Tiago Fernandes Maranhão
Assistant Professor
Education
Ph.D, History, Vanderbilt University (2020); M.A. History, Vanderbilt University (2017); M.Sc., Political Science (Citizenship and Institutions), University of Lisbon, Portugal (2006); B.A., History, Federal University of Pernambuco (UFPE) (2004)
Departments
- College of Arts and Sciences
- History
Bio
Dr. Tiago Fernandes Maranhão is a Brazilian historian working on the social, political, and racial aspects of Modern Latin America, public health, and the history of physical education and sports. Before earning a Ph.D. from Vanderbilt University, Dr. Maranhão worked as a college professor in Brazil for several years. After concluding his doctorate, he worked as a postdoctoral faculty fellow at the Tougaloo College (HBCU), in Mississippi, and as a Lecturer I at the University of Michigan.
Dr. Maranhão is currently working on his book manuscript, tentatively titled Molding the Body, Forging the Nation: Race, Physical Culture, and the Shaping of Brazil (1822-1930), where he examines how nineteenth and twentieth-century Brazilian policy makers and scientists understood that the discipline of body through physical education could be a key tool in their efforts to build a new, "modern" nation. His work intends to analyze the key role played by eugenics and biotypology as well as their mechanisms of cohesion with political projects and the impact physical culture had on the debates that sought to construct the Brazilian body politic.

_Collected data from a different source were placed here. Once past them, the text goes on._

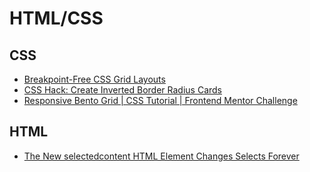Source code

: # HTML/CSS

## CSS
- [Breakpoint-Free CSS Grid Layouts](https://youtu.be/bj0Z_GncIwY)
- [CSS Hack: Create Inverted Border Radius Cards](https://youtu.be/qTfQUXCPA2o)
- [Responsive Bento Grid | CSS Tutorial | Frontend Mentor Challenge](https://youtu.be/h4dHvo09cG4)


## HTML
- [The New selectedcontent HTML Element Changes Selects Forever](https://youtu.be/tNBufpGQihY)
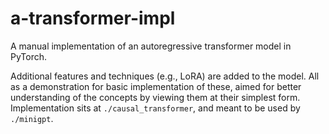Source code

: # a-transformer-impl

A manual implementation of an autoregressive transformer model in PyTorch.

Additional features and techniques (e.g., LoRA) are added to the model.
All as a demonstration for basic implementation of these, aimed for better understanding of the concepts by viewing them at their simplest form.
Implementation sits at `./causal_transformer`, and meant to be used by `./minigpt`.
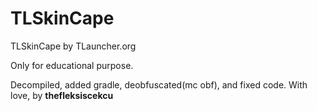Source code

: # TLSkinCape
TLSkinCape by TLauncher.org

Only for educational purpose. 

Decompiled, added gradle, deobfuscated(mc obf), and fixed code. With love, by **thefleksiscekcu**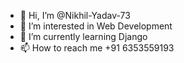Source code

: - 👋 Hi, I’m @Nikhil-Yadav-73
- 👀 I’m interested in Web Development
- 🌱 I’m currently learning Django
- 📫 How to reach me +91 6353559193

<!---
Nikhil-Yadav-73/Nikhil-Yadav-73 is a ✨ special ✨ repository because its `README.md` (this file) appears on your GitHub profile.
You can click the Preview link to take a look at your changes.
--->
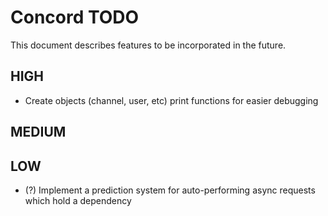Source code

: # Concord TODO

This document describes features to be incorporated in the future.

## HIGH

- Create objects (channel, user, etc) print functions for easier debugging

## MEDIUM

## LOW

- (?) Implement a prediction system for auto-performing async requests which hold a dependency

  

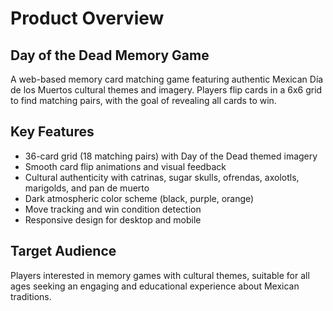 # Product Overview

## Day of the Dead Memory Game

A web-based memory card matching game featuring authentic Mexican Día de los Muertos cultural themes and imagery. Players flip cards in a 6x6 grid to find matching pairs, with the goal of revealing all cards to win.

## Key Features
- 36-card grid (18 matching pairs) with Day of the Dead themed imagery
- Smooth card flip animations and visual feedback
- Cultural authenticity with catrinas, sugar skulls, ofrendas, axolotls, marigolds, and pan de muerto
- Dark atmospheric color scheme (black, purple, orange)
- Move tracking and win condition detection
- Responsive design for desktop and mobile

## Target Audience
Players interested in memory games with cultural themes, suitable for all ages seeking an engaging and educational experience about Mexican traditions.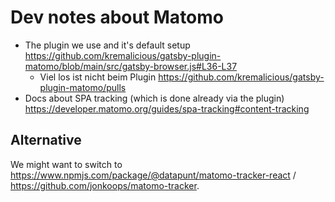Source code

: # Dev notes about Matomo

- The plugin we use and it's default setup https://github.com/kremalicious/gatsby-plugin-matomo/blob/main/src/gatsby-browser.js#L36-L37
  - Viel los ist nicht beim Plugin https://github.com/kremalicious/gatsby-plugin-matomo/pulls
- Docs about SPA tracking (which is done already via the plugin) https://developer.matomo.org/guides/spa-tracking#content-tracking

## Alternative

We might want to switch to https://www.npmjs.com/package/@datapunt/matomo-tracker-react / https://github.com/jonkoops/matomo-tracker.
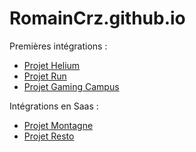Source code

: # RomainCrz.github.io

Premières intégrations : 
- [Projet Helium](https://romaincrz.github.io/Projet-Helium/)
- [Projet Run](https://romaincrz.github.io/projet-run/)
- [Projet Gaming Campus](https://romaincrz.github.io/projet-Gaming-Campus/)

Intégrations en Saas : 
- [Projet Montagne](https://romaincrz.github.io/La-montagne/)
- [Projet Resto](https://romaincrz.github.io/Resto/)
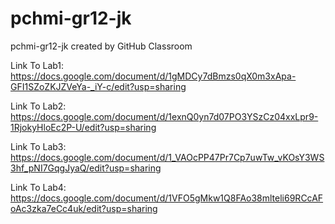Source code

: # pchmi-gr12-jk
pchmi-gr12-jk created by GitHub Classroom

Link To Lab1: https://docs.google.com/document/d/1gMDCy7dBmzs0qX0m3xApa-GFI1SZoZKJZVeYa-_iY-c/edit?usp=sharing

Link To Lab2: https://docs.google.com/document/d/1exnQ0yn7d07PO3YSzCz04xxLpr9-1RjokyHloEc2P-U/edit?usp=sharing

Link To Lab3: https://docs.google.com/document/d/1_VAOcPP47Pr7Cp7uwTw_vKOsY3WS3hf_pNI7GqgJyaQ/edit?usp=sharing

Link To Lab4: https://docs.google.com/document/d/1VFO5gMkw1Q8FAo38mlteli69RCcAFoAc3zka7eCc4uk/edit?usp=sharing
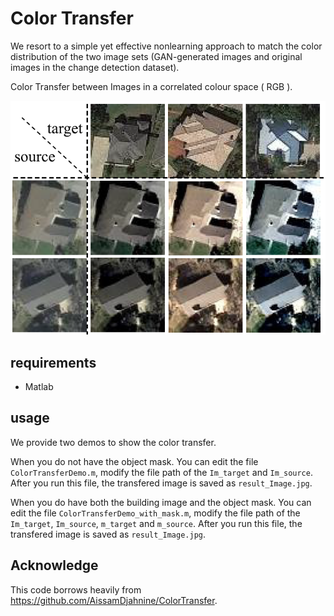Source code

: # Color Transfer

We resort to a simple yet effective nonlearning approach to match the color distribution of the two image sets (GAN-generated images and original images in the change detection dataset).

Color Transfer between Images in a correlated colour space ( RGB ).

![color_transfer](./images/color_transfer.png)

## requirements

- Matlab

## usage

We provide two demos to show the color transfer. 

When you do not have the object mask. You can edit the file `ColorTransferDemo.m`, modify the file path of the `Im_target` and `Im_source`. After you run this file, the transfered image is saved as `result_Image.jpg`.

When you do have both the building image and the object mask. You can edit the file `ColorTransferDemo_with_mask.m`, modify the file path of the `Im_target`, `Im_source`, `m_target` and `m_source`. After you run this file, the transfered image is saved as `result_Image.jpg`.

## Acknowledge 

This code borrows heavily from https://github.com/AissamDjahnine/ColorTransfer. 
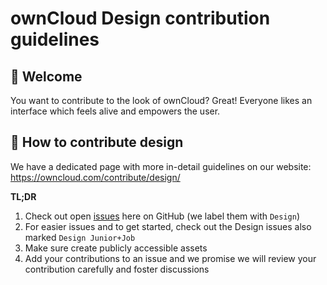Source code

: # ownCloud Design contribution guidelines

## 👋 Welcome

You want to contribute to the look of ownCloud? Great! Everyone likes an interface which feels alive and empowers the user. 

## 🚢 How to contribute design

We have a dedicated page with more in-detail guidelines on our website: 
https://owncloud.com/contribute/design/

**TL;DR**

1. Check out open [issues](https://github.com/owncloud/core/issues) here on GitHub (we label them with `Design`)
2. For easier issues and to get started, check out the Design issues also marked `Design Junior+Job`
3. Make sure create publicly accessible assets 
4. Add your contributions to an issue and we promise we will review your contribution carefully and foster discussions


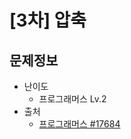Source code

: # [3차] 압축

## 문제정보
* 난이도
  * 프로그래머스 Lv.2
* 출처
  * [프로그래머스 #17684](https://programmers.co.kr/learn/courses/30/lessons/17684)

Dr. Maranhão also co-coordinates the Transatlantic Bodies Project, a Digital Humanities initiative connecting the histories of the human body with the political, cultural, and intellectual knowledge developed in Brazil within the Atlantic World during the nineteenth and early twentieth centuries, intending to animate broad reflections on the contingencies of biopower, public health, nationhood, and race. The first phase of the Transatlantic Bodies Project was fully funded by the Mellon Partner in Humanities Education Program, an Andrew W. Mellon Foundation research grant.